■ THE PROBLEM ■
With pictures omitted, restate the data word for word.

[Document images with source code]
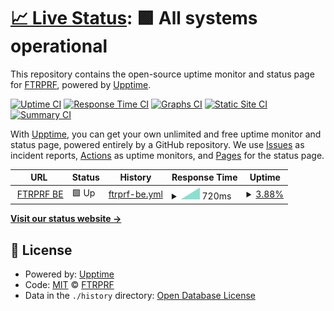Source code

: # [📈 Live Status](https://ftrprf.github.io/monitor): <!--live status--> **🟩 All systems operational**

This repository contains the open-source uptime monitor and status page for [FTRPRF](https://ftrprf.be/), powered by [Upptime](https://github.com/upptime/upptime).

[![Uptime CI](https://github.com/koj-co/upptime/workflows/Uptime%20CI/badge.svg)](https://github.com/koj-co/upptime/actions?query=workflow%3A%22Uptime+CI%22)
[![Response Time CI](https://github.com/koj-co/upptime/workflows/Response%20Time%20CI/badge.svg)](https://github.com/koj-co/upptime/actions?query=workflow%3A%22Response+Time+CI%22)
[![Graphs CI](https://github.com/koj-co/upptime/workflows/Graphs%20CI/badge.svg)](https://github.com/koj-co/upptime/actions?query=workflow%3A%22Graphs+CI%22)
[![Static Site CI](https://github.com/koj-co/upptime/workflows/Static%20Site%20CI/badge.svg)](https://github.com/koj-co/upptime/actions?query=workflow%3A%22Static+Site+CI%22)
[![Summary CI](https://github.com/koj-co/upptime/workflows/Summary%20CI/badge.svg)](https://github.com/koj-co/upptime/actions?query=workflow%3A%22Summary+CI%22)

With [Upptime](https://upptime.js.org), you can get your own unlimited and free uptime monitor and status page, powered entirely by a GitHub repository. We use [Issues](https://github.com/ftrprf/monitor/issues) as incident reports, [Actions](https://github.com/ftrprf/monitor/actions) as uptime monitors, and [Pages](https://ftrprf.github.io/monitor) for the status page.

<!--start: status pages-->
<!-- This summary is generated by Upptime (https://github.com/upptime/upptime) -->
<!-- Do not edit this manually, your changes will be overwritten -->
<!-- prettier-ignore -->
| URL | Status | History | Response Time | Uptime |
| --- | ------ | ------- | ------------- | ------ |
| <img alt="" src="https://favicons.githubusercontent.com/education.ftrprf.be" height="13"> [FTRPRF BE](https://education.ftrprf.be/swagger-ui.html#/) | 🟩 Up | [ftrprf-be.yml](https://github.com/FTRPRF/monitor/commits/master/history/ftrprf-be.yml) | <details><summary><img alt="Response time graph" src="./graphs/ftrprf-be/response-time-week.png" height="20"> 720ms</summary><br><a href="https://ftrprf.github.io/monitor/history/ftrprf-be"><img alt="Response time 720" src="https://img.shields.io/endpoint?url=https%3A%2F%2Fraw.githubusercontent.com%2FFTRPRF%2Fmonitor%2Fmaster%2Fapi%2Fftrprf-be%2Fresponse-time.json"></a><br><a href="https://ftrprf.github.io/monitor/history/ftrprf-be"><img alt="24-hour response time 720" src="https://img.shields.io/endpoint?url=https%3A%2F%2Fraw.githubusercontent.com%2FFTRPRF%2Fmonitor%2Fmaster%2Fapi%2Fftrprf-be%2Fresponse-time-day.json"></a><br><a href="https://ftrprf.github.io/monitor/history/ftrprf-be"><img alt="7-day response time 720" src="https://img.shields.io/endpoint?url=https%3A%2F%2Fraw.githubusercontent.com%2FFTRPRF%2Fmonitor%2Fmaster%2Fapi%2Fftrprf-be%2Fresponse-time-week.json"></a><br><a href="https://ftrprf.github.io/monitor/history/ftrprf-be"><img alt="30-day response time 720" src="https://img.shields.io/endpoint?url=https%3A%2F%2Fraw.githubusercontent.com%2FFTRPRF%2Fmonitor%2Fmaster%2Fapi%2Fftrprf-be%2Fresponse-time-month.json"></a><br><a href="https://ftrprf.github.io/monitor/history/ftrprf-be"><img alt="1-year response time 720" src="https://img.shields.io/endpoint?url=https%3A%2F%2Fraw.githubusercontent.com%2FFTRPRF%2Fmonitor%2Fmaster%2Fapi%2Fftrprf-be%2Fresponse-time-year.json"></a></details> | <details><summary><a href="https://ftrprf.github.io/monitor/history/ftrprf-be">3.88%</a></summary><a href="https://ftrprf.github.io/monitor/history/ftrprf-be"><img alt="All-time uptime 3.88%" src="https://img.shields.io/endpoint?url=https%3A%2F%2Fraw.githubusercontent.com%2FFTRPRF%2Fmonitor%2Fmaster%2Fapi%2Fftrprf-be%2Fuptime.json"></a><br><a href="https://ftrprf.github.io/monitor/history/ftrprf-be"><img alt="24-hour uptime 3.88%" src="https://img.shields.io/endpoint?url=https%3A%2F%2Fraw.githubusercontent.com%2FFTRPRF%2Fmonitor%2Fmaster%2Fapi%2Fftrprf-be%2Fuptime-day.json"></a><br><a href="https://ftrprf.github.io/monitor/history/ftrprf-be"><img alt="7-day uptime 3.88%" src="https://img.shields.io/endpoint?url=https%3A%2F%2Fraw.githubusercontent.com%2FFTRPRF%2Fmonitor%2Fmaster%2Fapi%2Fftrprf-be%2Fuptime-week.json"></a><br><a href="https://ftrprf.github.io/monitor/history/ftrprf-be"><img alt="30-day uptime 3.88%" src="https://img.shields.io/endpoint?url=https%3A%2F%2Fraw.githubusercontent.com%2FFTRPRF%2Fmonitor%2Fmaster%2Fapi%2Fftrprf-be%2Fuptime-month.json"></a><br><a href="https://ftrprf.github.io/monitor/history/ftrprf-be"><img alt="1-year uptime 3.88%" src="https://img.shields.io/endpoint?url=https%3A%2F%2Fraw.githubusercontent.com%2FFTRPRF%2Fmonitor%2Fmaster%2Fapi%2Fftrprf-be%2Fuptime-year.json"></a></details>

<!--end: status pages-->

[**Visit our status website →**](https://ftrprf.github.io/monitor)

## 📄 License

- Powered by: [Upptime](https://github.com/upptime/upptime)
- Code: [MIT](./LICENSE) © [FTRPRF](https://ftrprf.be/)
- Data in the `./history` directory: [Open Database License](https://opendatacommons.org/licenses/odbl/1-0/)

■ ANSWER SECTION ■
Source code

: # [📈 Live Status](https://ftrprf.github.io/monitor): <!--live status--> **🟩 All systems operational**

This repository contains the open-source uptime monitor and status page for [FTRPRF](https://ftrprf.be/), powered by [Upptime](https://github.com/upptime/upptime).

[![Uptime CI](https://github.com/koj-co/upptime/workflows/Uptime%20CI/badge.svg)](https://github.com/koj-co/upptime/actions?query=workflow%3A%22Uptime+CI%22)
[![Response Time CI](https://github.com/koj-co/upptime/workflows/Response%20Time%20CI/badge.svg)](https://github.com/koj-co/upptime/actions?query=workflow%3A%22Response+Time+CI%22)
[![Graphs CI](https://github.com/koj-co/upptime/workflows/Graphs%20CI/badge.svg)](https://github.com/koj-co/upptime/actions?query=workflow%3A%22Graphs+CI%22)
[![Static Site CI](https://github.com/koj-co/upptime/workflows/Static%20Site%20CI/badge.svg)](https://github.com/koj-co/upptime/actions?query=workflow%3A%22Static+Site+CI%22)
[![Summary CI](https://github.com/koj-co/upptime/workflows/Summary%20CI/badge.svg)](https://github.com/koj-co/upptime/actions?query=workflow%3A%22Summary+CI%22)

With [Upptime](https://upptime.js.org), you can get your own unlimited and free uptime monitor and status page, powered entirely by a GitHub repository. We use [Issues](https://github.com/ftrprf/monitor/issues) as incident reports, [Actions](https://github.com/ftrprf/monitor/actions) as uptime monitors, and [Pages](https://ftrprf.github.io/monitor) for the status page.

<!--start: status pages-->
<!-- This summary is generated by Upptime (https://github.com/upptime/upptime) -->
<!-- Do not edit this manually, your changes will be overwritten -->
<!-- prettier-ignore -->
| URL | Status | History | Response Time | Uptime |
| --- | ------ | ------- | ------------- | ------ |
| <img alt="" src="https://favicons.githubusercontent.com/education.ftrprf.be" height="13"> [FTRPRF BE](https://education.ftrprf.be/swagger-ui.html#/) | 🟩 Up | [ftrprf-be.yml](https://github.com/FTRPRF/monitor/commits/master/history/ftrprf-be.yml) | <details><summary><img alt="Response time graph" src="./graphs/ftrprf-be/response-time-week.png" height="20"> 720ms</summary><br><a href="https://ftrprf.github.io/monitor/history/ftrprf-be"><img alt="Response time 720" src="https://img.shields.io/endpoint?url=https%3A%2F%2Fraw.githubusercontent.com%2FFTRPRF%2Fmonitor%2Fmaster%2Fapi%2Fftrprf-be%2Fresponse-time.json"></a><br><a href="https://ftrprf.github.io/monitor/history/ftrprf-be"><img alt="24-hour response time 720" src="https://img.shields.io/endpoint?url=https%3A%2F%2Fraw.githubusercontent.com%2FFTRPRF%2Fmonitor%2Fmaster%2Fapi%2Fftrprf-be%2Fresponse-time-day.json"></a><br><a href="https://ftrprf.github.io/monitor/history/ftrprf-be"><img alt="7-day response time 720" src="https://img.shields.io/endpoint?url=https%3A%2F%2Fraw.githubusercontent.com%2FFTRPRF%2Fmonitor%2Fmaster%2Fapi%2Fftrprf-be%2Fresponse-time-week.json"></a><br><a href="https://ftrprf.github.io/monitor/history/ftrprf-be"><img alt="30-day response time 720" src="https://img.shields.io/endpoint?url=https%3A%2F%2Fraw.githubusercontent.com%2FFTRPRF%2Fmonitor%2Fmaster%2Fapi%2Fftrprf-be%2Fresponse-time-month.json"></a><br><a href="https://ftrprf.github.io/monitor/history/ftrprf-be"><img alt="1-year response time 720" src="https://img.shields.io/endpoint?url=https%3A%2F%2Fraw.githubusercontent.com%2FFTRPRF%2Fmonitor%2Fmaster%2Fapi%2Fftrprf-be%2Fresponse-time-year.json"></a></details> | <details><summary><a href="https://ftrprf.github.io/monitor/history/ftrprf-be">3.88%</a></summary><a href="https://ftrprf.github.io/monitor/history/ftrprf-be"><img alt="All-time uptime 3.88%" src="https://img.shields.io/endpoint?url=https%3A%2F%2Fraw.githubusercontent.com%2FFTRPRF%2Fmonitor%2Fmaster%2Fapi%2Fftrprf-be%2Fuptime.json"></a><br><a href="https://ftrprf.github.io/monitor/history/ftrprf-be"><img alt="24-hour uptime 3.88%" src="https://img.shields.io/endpoint?url=https%3A%2F%2Fraw.githubusercontent.com%2FFTRPRF%2Fmonitor%2Fmaster%2Fapi%2Fftrprf-be%2Fuptime-day.json"></a><br><a href="https://ftrprf.github.io/monitor/history/ftrprf-be"><img alt="7-day uptime 3.88%" src="https://img.shields.io/endpoint?url=https%3A%2F%2Fraw.githubusercontent.com%2FFTRPRF%2Fmonitor%2Fmaster%2Fapi%2Fftrprf-be%2Fuptime-week.json"></a><br><a href="https://ftrprf.github.io/monitor/history/ftrprf-be"><img alt="30-day uptime 3.88%" src="https://img.shields.io/endpoint?url=https%3A%2F%2Fraw.githubusercontent.com%2FFTRPRF%2Fmonitor%2Fmaster%2Fapi%2Fftrprf-be%2Fuptime-month.json"></a><br><a href="https://ftrprf.github.io/monitor/history/ftrprf-be"><img alt="1-year uptime 3.88%" src="https://img.shields.io/endpoint?url=https%3A%2F%2Fraw.githubusercontent.com%2FFTRPRF%2Fmonitor%2Fmaster%2Fapi%2Fftrprf-be%2Fuptime-year.json"></a></details>

<!--end: status pages-->

[**Visit our status website →**](https://ftrprf.github.io/monitor)

## 📄 License

- Powered by: [Upptime](https://github.com/upptime/upptime)
- Code: [MIT](./LICENSE) © [FTRPRF](https://ftrprf.be/)
- Data in the `./history` directory: [Open Database License](https://opendatacommons.org/licenses/odbl/1-0/)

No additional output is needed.